Toi et tes Kiss déjantés, ta Little Red Corvette, tes Cream du bout des doigts et le cœur explosé de ta guitare Pourpre, toi et tes ad lib avec col en froufrou, je voulais te dire mon respect de toujours. J’ai aimé ta mégalomanie effrénée et tes scènes d’hystérie dans le même hôtel niçois que le sien, car, pour moi, tu étais plus délirant que tous les délires et tu pouvais te le permettre, ce qui est l’apanage de peu, en ce monde. J’ai aimé la folie inconsidérée de ta musique, l’insolence de ton talent, l’irrespect que tu avais pour le système, le respect que tu lui vouais, à lui, l’émulation qui vous portait et cette bravade virile et machiste entre vous. Vous aviez en commun la classe et la grâce. Et ça, ça ne s'apprend pas, ça ne se gagne pas, on est livré avec ou pas...
J’ai mangé sous tes boots à talon dans un resto d’Hollywood Boulevard en sortant du cimetière où j’étais venu voir ton faux vrai frère. Je l'ai pris pour un clin d'oeil cynique, insolent, mais tellement à propos.... Je t’ai croisé partout où c’est lui que j’aurais voulu voir et j’ai cru, comme toujours, avoir le temps. Mais le temps n’existe pas. Ni pour lui, ni pour toi, ni pour moi ou pour personne. Il n’y a que des rencontres virtuelles, magnétiques, télépathiques. Pour moi, comme pour lui, à chaque fois que je t’ai vu, écouté, à chaque ligne que j’ai écrite sur toi toute cette dernière année passée dans mes travaux, à toutes ces questions que je me suis posées à ton sujet, et encore plus ces derniers mois où tu me talonnais dans chaque chapitre, se tissait un nœud dans la toile.

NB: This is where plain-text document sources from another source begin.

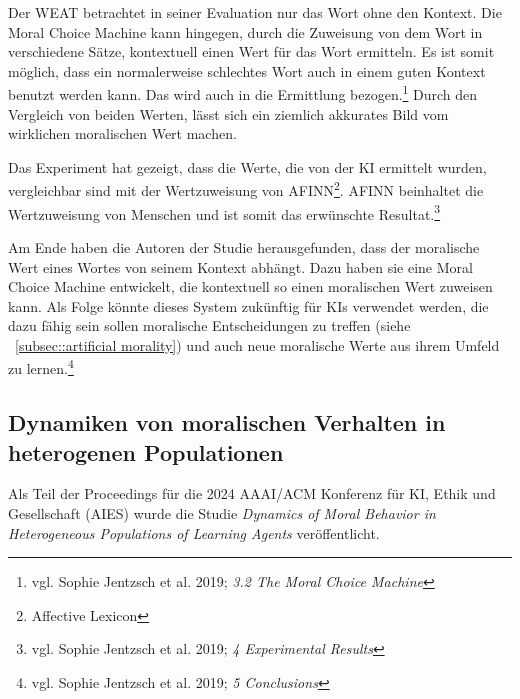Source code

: Der WEAT betrachtet in seiner Evaluation nur das Wort ohne den Kontext.
Die Moral Choice Machine kann hingegen, durch die Zuweisung von dem Wort in verschiedene Sätze, kontextuell einen Wert für das
Wort ermitteln.
Es ist somit möglich, dass ein normalerweise schlechtes Wort auch in einem guten Kontext benutzt werden kann.
Das wird auch in die Ermittlung bezogen.\footnote{vgl. Sophie Jentzsch et al. 2019; \textit{3.2 The Moral Choice Machine}}
Durch den Vergleich von beiden Werten, lässt sich ein ziemlich akkurates Bild vom wirklichen moralischen Wert machen.

Das Experiment hat gezeigt, dass die Werte, die von der KI ermittelt wurden, vergleichbar sind mit der Wertzuweisung von AFINN\footnote{Affective Lexicon}.
AFINN beinhaltet die Wertzuweisung von Menschen und ist somit das erwünschte Resultat.\footnote{vgl. Sophie Jentzsch et al. 2019; \textit{4 Experimental Results}}

Am Ende haben die Autoren der Studie herausgefunden, dass der moralische Wert eines Wortes von seinem Kontext abhängt.
Dazu haben sie eine Moral Choice Machine entwickelt, die kontextuell so einen moralischen Wert zuweisen kann.
Als Folge könnte dieses System zukünftig für KIs verwendet werden, die dazu fähig sein sollen moralische Entscheidungen zu treffen (siehe ~\ref{subsec::artificial morality})
und auch neue moralische Werte aus ihrem Umfeld zu lernen.\footnote{vgl. Sophie Jentzsch et al. 2019; \textit{5 Conclusions}}

\subsection{Dynamiken von moralischen Verhalten in heterogenen Populationen}\label{subsec::dynamiken moralischen verhalten}

Als Teil der Proceedings für die 2024 AAAI/ACM Konferenz für KI, Ethik und Gesellschaft (AIES) wurde die Studie
\textit{Dynamics of Moral Behavior in Heterogeneous Populations of Learning Agents} veröffentlicht.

Je me suis souvent demandé ce que tu faisais à la minute où je me posais une de ces questions sur ta musique, et ce que ce serait de te rencontrer, toi qui étais resté, toi, l’autre génie. Aujourd’hui, ce soir encore plus, chacun de ces nœuds se sont resserrés jusqu’à l’atome, cristallisés dans mon ADN, et demeureront indénouables. Je les ai ornés de diamants et de perles…
Maintenant que le Ying et le Yang sont partis, ce soir, je me sens orpheline de vous deux. Comme un funambule qui devrait trouver un équilibre sans ses deux bras. Vous étiez, lui, le Ganté, toi, le Pourpre, au plus loin du génie, les deux pôles les plus éloignés de ma sphère de musique et d’extravagance. L’irréalisable et l’inimaginable. Et comme les extrêmes se rencontrent toujours et que vous avez dû glisser à présent à l’infini de je ne sais quel méridien, je vais essayer de continuer mon chemin sur une ligne parallèle, pour ne m’éloigner d’aucun.
L’un était doux, l’autre était dingue, à moins que ce ne soit l’inverse, et vous étiez chacun l’autre de l’un, et tellement plus encore, et tellement autre chose. Merci à ce monde de m’avoir mise là, quelque part en même temps, au milieu des ondes magnétiques, radiophoniques et célestes, et merci à vous de m’avoir accompagnée un long bout de chemin. Sans vous, ma musique, mes mots, mon monde, auraient été étriqués et passéistes. J'ai tellement mal au coeur ce soir.... Mais....Je vous dois l’espoir, la vie, la folie.